Glenullin's Eagle Glen supermarket a first for the GAA
A Derry GAA club has taken the concept of community to a whole new level by becoming the first in Ireland to have a supermarket in its grounds.
The opening of the new community-run store at Glenullin GAC was celebrated by giving the first 100 children through the door free ice cream.
The Eagle Glen supermarket takes its name from the translation of Glenullin, the Glen of the Eagle.
It is the first time any GAA club has been involved in such a move.
Denis Heaney (junior), one of the driving forces behind the venture, said while the shop would help the club’s fundraising efforts, its key aim is to help the community.
An isolated townland, Glenullin's nearest shop was previously three miles away.
One of the most forward-thinking clubs in Ireland, Glenullin was the second in Ulster to install floodlights and also boasts a social club and gym.
The new supermarket keeps the club at the very heart of the community.
Mr Heaney said while the shop was based in the club's grounds, the committee which developed it reached far beyond the GAA and reflected the community ownership of the project.
He said: “The idea got up a while ago. I said you know we can supply a tin of beans as cheap here as anywhere else and it took off from there.
"We put a model together and decided Costcutters was the company which best fitted the GAA requirements.”
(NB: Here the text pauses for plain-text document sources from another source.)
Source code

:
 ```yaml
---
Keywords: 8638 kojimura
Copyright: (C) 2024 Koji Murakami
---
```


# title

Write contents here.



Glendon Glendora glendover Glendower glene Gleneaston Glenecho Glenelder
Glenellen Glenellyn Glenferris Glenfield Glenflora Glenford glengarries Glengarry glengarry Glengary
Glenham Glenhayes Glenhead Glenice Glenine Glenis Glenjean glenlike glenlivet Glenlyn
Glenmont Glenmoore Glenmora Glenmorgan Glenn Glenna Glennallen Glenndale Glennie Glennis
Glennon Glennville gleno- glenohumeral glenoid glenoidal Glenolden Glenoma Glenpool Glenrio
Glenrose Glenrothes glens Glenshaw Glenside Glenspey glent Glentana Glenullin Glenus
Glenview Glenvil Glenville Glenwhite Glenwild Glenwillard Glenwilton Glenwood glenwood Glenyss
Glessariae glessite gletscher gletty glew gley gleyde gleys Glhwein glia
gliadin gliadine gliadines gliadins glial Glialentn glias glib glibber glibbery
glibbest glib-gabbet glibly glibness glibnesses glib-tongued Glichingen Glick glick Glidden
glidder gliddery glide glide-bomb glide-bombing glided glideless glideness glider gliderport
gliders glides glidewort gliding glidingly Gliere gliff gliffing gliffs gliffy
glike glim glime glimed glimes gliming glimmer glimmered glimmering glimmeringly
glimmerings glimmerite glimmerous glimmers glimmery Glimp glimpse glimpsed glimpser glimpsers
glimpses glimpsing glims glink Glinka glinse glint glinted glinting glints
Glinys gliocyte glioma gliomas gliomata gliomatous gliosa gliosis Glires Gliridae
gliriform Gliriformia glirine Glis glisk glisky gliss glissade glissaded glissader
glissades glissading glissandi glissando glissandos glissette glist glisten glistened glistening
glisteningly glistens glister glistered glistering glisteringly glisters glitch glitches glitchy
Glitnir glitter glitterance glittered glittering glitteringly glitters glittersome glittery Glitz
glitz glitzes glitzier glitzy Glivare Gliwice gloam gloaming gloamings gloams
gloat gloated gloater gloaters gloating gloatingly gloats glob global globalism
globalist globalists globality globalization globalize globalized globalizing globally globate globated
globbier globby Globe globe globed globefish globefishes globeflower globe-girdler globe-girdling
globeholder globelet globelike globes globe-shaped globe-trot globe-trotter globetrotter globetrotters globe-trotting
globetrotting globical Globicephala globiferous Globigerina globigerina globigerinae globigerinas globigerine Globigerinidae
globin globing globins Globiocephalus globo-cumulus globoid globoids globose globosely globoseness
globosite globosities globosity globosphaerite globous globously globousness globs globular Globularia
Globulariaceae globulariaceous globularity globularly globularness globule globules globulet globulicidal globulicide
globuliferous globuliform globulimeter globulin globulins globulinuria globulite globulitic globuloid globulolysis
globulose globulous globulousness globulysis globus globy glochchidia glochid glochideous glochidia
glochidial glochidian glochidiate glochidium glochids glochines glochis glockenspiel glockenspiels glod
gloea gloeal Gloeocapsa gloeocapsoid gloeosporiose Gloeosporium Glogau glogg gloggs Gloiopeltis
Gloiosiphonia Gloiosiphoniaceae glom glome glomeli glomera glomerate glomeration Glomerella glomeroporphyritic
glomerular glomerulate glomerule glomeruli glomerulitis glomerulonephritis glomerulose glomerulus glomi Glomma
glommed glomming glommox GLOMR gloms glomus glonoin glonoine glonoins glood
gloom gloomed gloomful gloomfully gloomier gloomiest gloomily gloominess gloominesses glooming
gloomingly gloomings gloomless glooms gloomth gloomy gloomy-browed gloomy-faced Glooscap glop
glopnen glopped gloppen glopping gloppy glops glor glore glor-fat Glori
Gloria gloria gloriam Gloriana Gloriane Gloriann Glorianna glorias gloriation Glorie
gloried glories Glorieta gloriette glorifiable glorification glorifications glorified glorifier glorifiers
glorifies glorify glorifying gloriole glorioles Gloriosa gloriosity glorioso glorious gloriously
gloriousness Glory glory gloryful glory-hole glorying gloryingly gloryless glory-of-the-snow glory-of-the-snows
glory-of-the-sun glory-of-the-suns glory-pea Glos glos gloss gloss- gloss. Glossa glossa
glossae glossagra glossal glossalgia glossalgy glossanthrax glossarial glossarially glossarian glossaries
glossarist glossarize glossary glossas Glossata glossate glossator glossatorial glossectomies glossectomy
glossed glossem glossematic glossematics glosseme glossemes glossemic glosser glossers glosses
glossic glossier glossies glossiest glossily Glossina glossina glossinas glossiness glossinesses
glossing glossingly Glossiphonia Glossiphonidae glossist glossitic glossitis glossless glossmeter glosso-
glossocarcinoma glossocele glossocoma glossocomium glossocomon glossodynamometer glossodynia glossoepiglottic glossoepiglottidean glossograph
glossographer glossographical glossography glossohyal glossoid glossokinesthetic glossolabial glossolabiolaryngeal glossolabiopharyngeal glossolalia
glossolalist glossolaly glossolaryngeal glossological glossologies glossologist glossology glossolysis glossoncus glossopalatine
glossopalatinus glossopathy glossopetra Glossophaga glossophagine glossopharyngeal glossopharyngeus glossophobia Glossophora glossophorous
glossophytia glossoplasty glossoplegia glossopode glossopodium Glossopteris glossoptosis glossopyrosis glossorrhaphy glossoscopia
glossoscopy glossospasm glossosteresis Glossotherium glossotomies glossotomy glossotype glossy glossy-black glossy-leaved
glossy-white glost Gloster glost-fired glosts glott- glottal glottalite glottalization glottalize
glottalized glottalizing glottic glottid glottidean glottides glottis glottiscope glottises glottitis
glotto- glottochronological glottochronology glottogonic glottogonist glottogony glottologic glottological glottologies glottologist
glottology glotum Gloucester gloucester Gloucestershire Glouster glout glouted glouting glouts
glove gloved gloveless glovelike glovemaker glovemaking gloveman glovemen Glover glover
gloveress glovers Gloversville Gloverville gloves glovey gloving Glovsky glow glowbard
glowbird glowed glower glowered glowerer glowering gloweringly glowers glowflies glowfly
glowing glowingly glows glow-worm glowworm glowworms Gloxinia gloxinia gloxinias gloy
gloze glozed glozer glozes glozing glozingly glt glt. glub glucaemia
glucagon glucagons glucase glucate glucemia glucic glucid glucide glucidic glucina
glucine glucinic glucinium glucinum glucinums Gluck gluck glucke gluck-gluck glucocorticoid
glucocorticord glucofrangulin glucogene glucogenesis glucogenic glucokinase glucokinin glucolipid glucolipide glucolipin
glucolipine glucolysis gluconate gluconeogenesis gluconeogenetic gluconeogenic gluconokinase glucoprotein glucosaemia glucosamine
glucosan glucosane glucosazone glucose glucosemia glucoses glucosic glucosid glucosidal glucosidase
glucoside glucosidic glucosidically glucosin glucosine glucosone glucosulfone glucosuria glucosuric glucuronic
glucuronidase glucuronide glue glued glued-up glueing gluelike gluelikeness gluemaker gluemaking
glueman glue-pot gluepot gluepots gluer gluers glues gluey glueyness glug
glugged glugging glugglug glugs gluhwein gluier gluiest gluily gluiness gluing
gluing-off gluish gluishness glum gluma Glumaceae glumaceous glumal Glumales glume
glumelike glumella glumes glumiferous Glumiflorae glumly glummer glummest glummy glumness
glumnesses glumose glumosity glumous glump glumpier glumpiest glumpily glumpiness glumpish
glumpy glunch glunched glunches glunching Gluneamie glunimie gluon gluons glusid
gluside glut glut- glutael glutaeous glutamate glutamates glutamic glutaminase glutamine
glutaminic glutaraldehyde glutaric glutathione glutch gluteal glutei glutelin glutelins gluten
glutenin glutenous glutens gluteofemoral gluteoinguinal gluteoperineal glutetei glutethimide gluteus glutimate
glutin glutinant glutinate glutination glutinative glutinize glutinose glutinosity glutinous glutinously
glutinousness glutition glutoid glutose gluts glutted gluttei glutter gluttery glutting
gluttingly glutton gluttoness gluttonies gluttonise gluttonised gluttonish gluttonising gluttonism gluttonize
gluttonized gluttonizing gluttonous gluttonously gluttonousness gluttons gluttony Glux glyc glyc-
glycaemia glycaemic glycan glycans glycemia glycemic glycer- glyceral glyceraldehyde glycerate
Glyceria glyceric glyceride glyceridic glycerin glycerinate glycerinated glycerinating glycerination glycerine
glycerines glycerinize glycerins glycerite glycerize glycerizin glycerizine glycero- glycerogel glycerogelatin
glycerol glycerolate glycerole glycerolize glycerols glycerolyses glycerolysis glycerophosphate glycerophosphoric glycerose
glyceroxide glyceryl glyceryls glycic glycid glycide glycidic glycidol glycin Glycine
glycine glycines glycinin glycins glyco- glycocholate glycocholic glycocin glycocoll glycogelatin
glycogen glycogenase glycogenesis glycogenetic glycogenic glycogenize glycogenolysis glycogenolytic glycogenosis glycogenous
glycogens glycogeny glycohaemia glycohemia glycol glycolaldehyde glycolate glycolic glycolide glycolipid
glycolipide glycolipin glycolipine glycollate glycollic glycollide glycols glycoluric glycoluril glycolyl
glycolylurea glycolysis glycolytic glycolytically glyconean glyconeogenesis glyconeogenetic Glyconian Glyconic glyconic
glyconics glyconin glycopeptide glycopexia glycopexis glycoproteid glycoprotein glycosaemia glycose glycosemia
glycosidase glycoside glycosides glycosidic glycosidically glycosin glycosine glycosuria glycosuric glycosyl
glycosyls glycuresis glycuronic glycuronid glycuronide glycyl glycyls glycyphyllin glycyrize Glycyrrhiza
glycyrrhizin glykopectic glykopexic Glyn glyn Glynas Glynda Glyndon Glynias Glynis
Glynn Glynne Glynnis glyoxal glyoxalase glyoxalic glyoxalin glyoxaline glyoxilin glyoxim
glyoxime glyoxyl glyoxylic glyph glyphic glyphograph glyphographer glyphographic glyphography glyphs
The Glenullin man said everyone in the parish is proud of the new venture.
“People were saying today they were seeing people they had not seen for months. In the past, you drove to Swatragh or Garvagh or Dungiven for messages but now people were meeting in the shop.”
The new shop, opened last Friday, goes to the heart of the GAA’s community ethos, Mr Heaney said.
“It’s providing work for around 12 people and it’s selling local produce as well as other brands.
"We restored an existing building in the club and all the work was in-house. There’s no-one taking credit for this; all the work was done by club members. If we needed a plumber, one of the boys did it and brought his own materials; it is a real community effort.
“All profits are being ploughed into the community, should that be to help take a bus of pensioners on an outing or to take an underage team to a blitz."
He added: “We’re called the Glen of the Eagles and the eagle owns its own rights and we believe we’re reflecting that; we’re utilising our own energy."